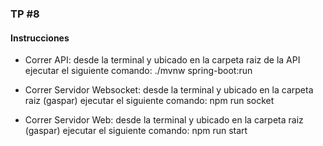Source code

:### TP #8

#### Instrucciones
* Correr API: desde la terminal y ubicado en la carpeta raiz de la API ejecutar el siguiente comando: ./mvnw spring-boot:run

* Correr Servidor Websocket: desde la terminal y ubicado en la carpeta raiz (gaspar) ejecutar el siguiente comando: npm run socket

* Correr Servidor Web: desde la terminal y ubicado en la carpeta raiz (gaspar) ejecutar el siguiente comando: npm run start



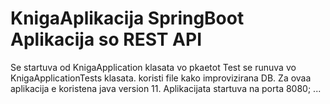 # KnigaAplikacija SpringBoot Aplikacija so REST API

Se startuva od KnigaApplication klasata vo pkaetot
Test se runuva vo KnigaApplicationTests klasata.
koristi file kako improvizirana DB.
Za ovaa aplikacija e koristena java version 11.
Aplikacijata startuva na porta 8080;
...



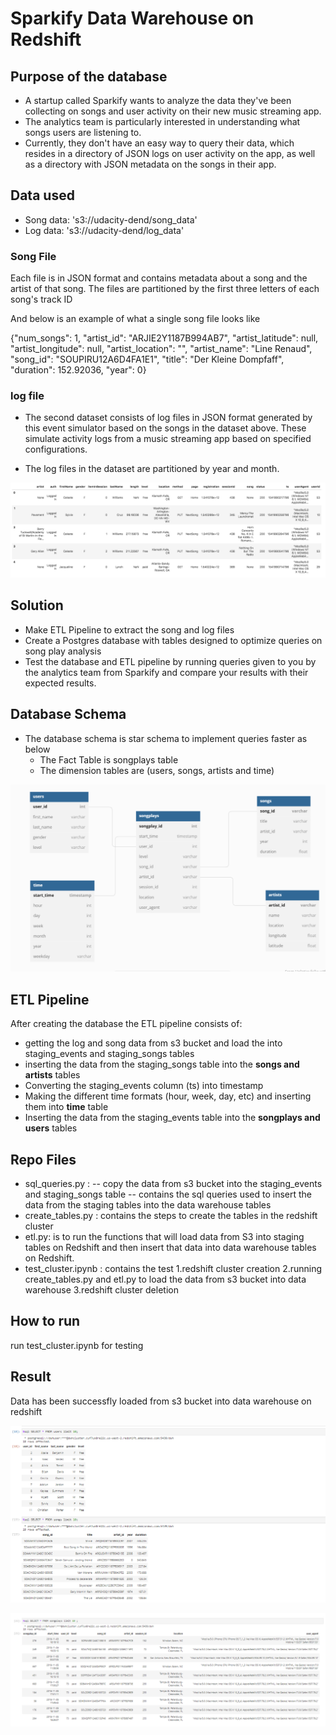 # Sparkify Data Warehouse on Redshift

## Purpose of the database

- A startup called Sparkify wants to analyze the data they've been collecting on songs and user activity on their new music streaming app. 
- The analytics team is particularly interested in understanding what songs users are listening to. 
- Currently, they don't have an easy way to query their data, which resides in a directory of JSON logs on user activity on the app, as well as a directory with JSON metadata on the songs in their app.

## Data used

- Song data: 's3://udacity-dend/song_data'
- Log data: 's3://udacity-dend/log_data'

### Song File

Each file is in JSON format and contains metadata about a song and the artist of that song. The files are partitioned by the first three letters of each song's track ID

And below is an example of what a single song file looks like

{"num_songs": 1, "artist_id": "ARJIE2Y1187B994AB7", "artist_latitude": null, "artist_longitude": null, "artist_location": "", "artist_name": "Line Renaud", "song_id": "SOUPIRU12A6D4FA1E1", "title": "Der Kleine Dompfaff", "duration": 152.92036, "year": 0}

### log file

- The second dataset consists of log files in JSON format generated by this event simulator based on the songs in the dataset above. These simulate activity logs from a music streaming app based on specified configurations.

- The log files in the dataset are partitioned by year and month.

![Alt Text](.\log-data.png)

## Solution

-  Make ETL Pipeline to extract the song and log files
-  Create a Postgres database with tables designed to optimize queries on song play analysis 
-  Test the database and ETL pipeline by running queries given to you by the analytics team from Sparkify and compare your results with their expected results.

## Database Schema

- The database schema is star schema to implement queries faster as below
    - The Fact Table is songplays table
    - The dimension tables are (users, songs, artists and time)

![Alt text](.\database-schema.png)

## ETL Pipeline

After creating the database the ETL pipeline consists of:

- getting the log and song data from s3 bucket and load the into staging_events and staging_songs tables
- inserting the data from the staging_songs table into the **songs and artists** tables
- Converting the staging_events column (ts) into timestamp
- Making the different time formats (hour, week, day, etc) and inserting them into **time** table
- Inserting the data from the staging_events table into the **songplays and users** tables

## Repo Files

- sql_queries.py : 
	-- copy the data from s3 bucket into the staging_events and staging_songs table
	-- contains the sql queries used to insert the data from the staging tables into the data warehouse tables
- create_tables.py : contains the steps to create the tables in the redshift cluster
- etl.py: is to run the functions that will load data from S3 into staging tables on Redshift and then insert that data into data warehouse tables on Redshift.
- test_cluster.ipynb : contains the test 
	1.redshift cluster creation
	2.running  create_tables.py and etl.py to load the data from s3 bucket into data warehouse
	3.redshift cluster deletion

## How to run

run test_cluster.ipynb for testing


## Result

Data has been successfly loaded from s3 bucket into data warehouse on redshift

![Alt text](.\query_dim.png)

![Alt text](.\query_fact.png)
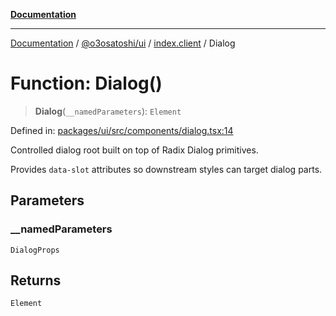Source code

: [**Documentation**](../../../../README.md)

***

[Documentation](../../../../README.md) / [@o3osatoshi/ui](../../README.md) / [index.client](../README.md) / Dialog

# Function: Dialog()

> **Dialog**(`__namedParameters`): `Element`

Defined in: [packages/ui/src/components/dialog.tsx:14](https://github.com/o3osatoshi/experiment/blob/04dfa58df6e48824a200a24d77afef7ce464e1ae/packages/ui/src/components/dialog.tsx#L14)

Controlled dialog root built on top of Radix Dialog primitives.

Provides `data-slot` attributes so downstream styles can target dialog parts.

## Parameters

### \_\_namedParameters

`DialogProps`

## Returns

`Element`
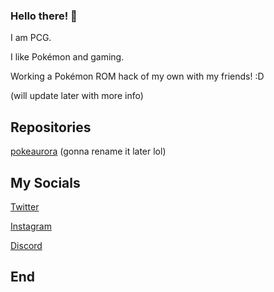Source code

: ### **Hello there!** 👋

I am PCG.

I like Pokémon and gaming.

Working a Pokémon ROM hack of my own with my friends! :D

(will update later with more info)

## **Repositories**

[pokeaurora](https://github.com/PCG06/pokeaurora) (gonna rename it later lol)


## **My Socials**

[Twitter](https://twitter.com/PCG006)

[Instagram](https://instagram.com/PCG006)

[Discord](https://discord.gg/ZVGXjBNKXM)

## **End**
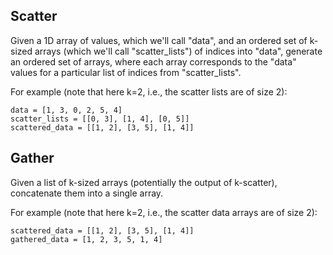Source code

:Scatter
-------

Given a 1D array of values, which we'll call "data", and an ordered set
of k-sized arrays (which we'll call "scatter\_lists") of indices into
"data", generate an ordered set of arrays, where each array corresponds
to the "data" values for a particular list of indices from
"scatter\_lists".

For example (note that here k=2, i.e., the scatter lists are of size 2):

    data = [1, 3, 0, 2, 5, 4]
    scatter_lists = [[0, 3], [1, 4], [0, 5]]
    scattered_data = [[1, 2], [3, 5], [1, 4]]


Gather
------

Given a list of k-sized arrays (potentially the output of k-scatter),
concatenate them into a single array.

For example (note that here k=2, i.e., the scatter data arrays are of
size 2):

    scattered_data = [[1, 2], [3, 5], [1, 4]]
    gathered_data = [1, 2, 3, 5, 1, 4]

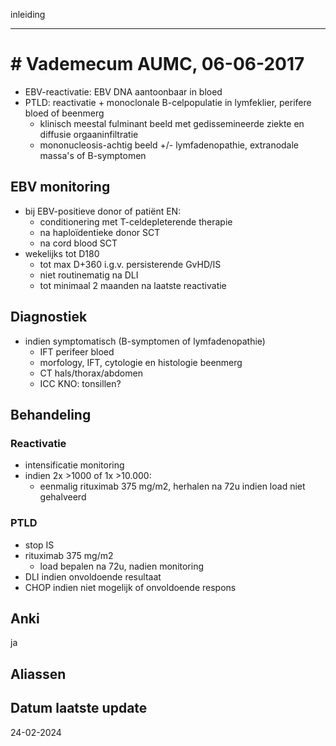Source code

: inleiding
___
# # Vademecum AUMC, 06-06-2017
- EBV-reactivatie: EBV DNA aantoonbaar in bloed
- PTLD: reactivatie + monoclonale B-celpopulatie in lymfeklier, perifere bloed of beenmerg
	- klinisch meestal fulminant beeld met gedissemineerde ziekte en diffusie orgaaninfiltratie
	- mononucleosis-achtig beeld +/- lymfadenopathie, extranodale massa's of B-symptomen
## EBV monitoring
- bij EBV-positieve donor of patiënt EN:
	- conditionering met T-celdepleterende therapie
	- na haploïdentieke donor SCT
	- na cord blood SCT
- wekelijks tot D180
	- tot max D+360 i.g.v. persisterende GvHD/IS
	- niet routinematig na DLI
	- tot minimaal 2 maanden na laatste reactivatie
## Diagnostiek
- indien symptomatisch (B-symptomen of lymfadenopathie)
	- IFT perifeer bloed 
	- morfology, IFT, cytologie en histologie beenmerg
	- CT hals/thorax/abdomen
	- ICC KNO: tonsillen?
## Behandeling
### Reactivatie
- intensificatie monitoring
- indien 2x >1000 of 1x >10.000:
	- eenmalig rituximab 375 mg/m2, herhalen na 72u indien load niet gehalveerd
### PTLD
- stop IS
- rituximab 375 mg/m2
	- load bepalen na 72u, nadien monitoring
- DLI indien onvoldoende resultaat
- CHOP indien niet mogelijk of onvoldoende respons
## Anki
ja
## Aliassen
## Datum laatste update
24-02-2024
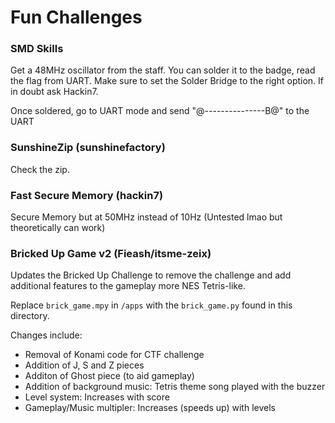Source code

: # Fun Challenges

### SMD Skills

Get a 48MHz oscillator from the staff. You can solder it to the badge, read the flag from UART.
Make sure to set the Solder Bridge to the right option. If in doubt ask Hackin7.

Once soldered, go to UART mode and send "@---------------B@" to the UART


### SunshineZip (sunshinefactory)

Check the zip.

### Fast Secure Memory (hackin7)

Secure Memory but at 50MHz instead of 10Hz
(Untested lmao but theoretically can work)

### Bricked Up Game v2 (Fieash/itsme-zeix)

Updates the Bricked Up Challenge to remove the challenge and add additional features to the gameplay more NES Tetris-like.

Replace `brick_game.mpy` in `/apps` with the `brick_game.py` found in this directory.

Changes include:
- Removal of Konami code for CTF challenge
- Addition of J, S and Z pieces
- Additon of Ghost piece (to aid gameplay)
- Addition of background music: Tetris theme song played with the buzzer
- Level system: Increases with score
- Gameplay/Music multipler: Increases (speeds up) with levels


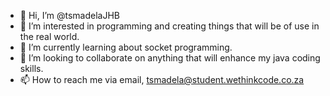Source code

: - 👋 Hi, I’m @tsmadelaJHB
- 👀 I’m interested in programming and creating things that will be of use in the real world.
- 🌱 I’m currently learning about socket programming.
- 💞️ I’m looking to collaborate on anything that will enhance my java coding skills.
- 📫 How to reach me via email, tsmadela@student.wethinkcode.co.za

<!---
tsmadelaJHB/tsmadelaJHB is a ✨ special ✨ repository because its `README.md` (this file) appears on your GitHub profile.
You can click the Preview link to take a look at your changes.
--->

------------

• [Task to complete]:
For this exercise, repeat word for word only the lines from the one containing "- niet routinematig na DLI" through the end of the data, including both. Pictures do not go in the copy.

• [Solution to this problem]:
	- niet routinematig na DLI
	- tot minimaal 2 maanden na laatste reactivatie
## Diagnostiek
- indien symptomatisch (B-symptomen of lymfadenopathie)
	- IFT perifeer bloed 
	- morfology, IFT, cytologie en histologie beenmerg
	- CT hals/thorax/abdomen
	- ICC KNO: tonsillen?
## Behandeling
### Reactivatie
- intensificatie monitoring
- indien 2x >1000 of 1x >10.000:
	- eenmalig rituximab 375 mg/m2, herhalen na 72u indien load niet gehalveerd
### PTLD
- stop IS
- rituximab 375 mg/m2
	- load bepalen na 72u, nadien monitoring
- DLI indien onvoldoende resultaat
- CHOP indien niet mogelijk of onvoldoende respons
## Anki
ja
## Aliassen
## Datum laatste update
24-02-2024
Source code

: # Fun Challenges

### SMD Skills

Get a 48MHz oscillator from the staff. You can solder it to the badge, read the flag from UART.
Make sure to set the Solder Bridge to the right option. If in doubt ask Hackin7.

Once soldered, go to UART mode and send "@---------------B@" to the UART


### SunshineZip (sunshinefactory)

Check the zip.

### Fast Secure Memory (hackin7)

Secure Memory but at 50MHz instead of 10Hz
(Untested lmao but theoretically can work)

### Bricked Up Game v2 (Fieash/itsme-zeix)

Updates the Bricked Up Challenge to remove the challenge and add additional features to the gameplay more NES Tetris-like.

Replace `brick_game.mpy` in `/apps` with the `brick_game.py` found in this directory.

Changes include:
- Removal of Konami code for CTF challenge
- Addition of J, S and Z pieces
- Additon of Ghost piece (to aid gameplay)
- Addition of background music: Tetris theme song played with the buzzer
- Level system: Increases with score
- Gameplay/Music multipler: Increases (speeds up) with levels


Source code

: - 👋 Hi, I’m @tsmadelaJHB
- 👀 I’m interested in programming and creating things that will be of use in the real world.
- 🌱 I’m currently learning about socket programming.
- 💞️ I’m looking to collaborate on anything that will enhance my java coding skills.
- 📫 How to reach me via email, tsmadela@student.wethinkcode.co.za

<!---
tsmadelaJHB/tsmadelaJHB is a ✨ special ✨ repository because its `README.md` (this file) appears on your GitHub profile.
You can click the Preview link to take a look at your changes.
--->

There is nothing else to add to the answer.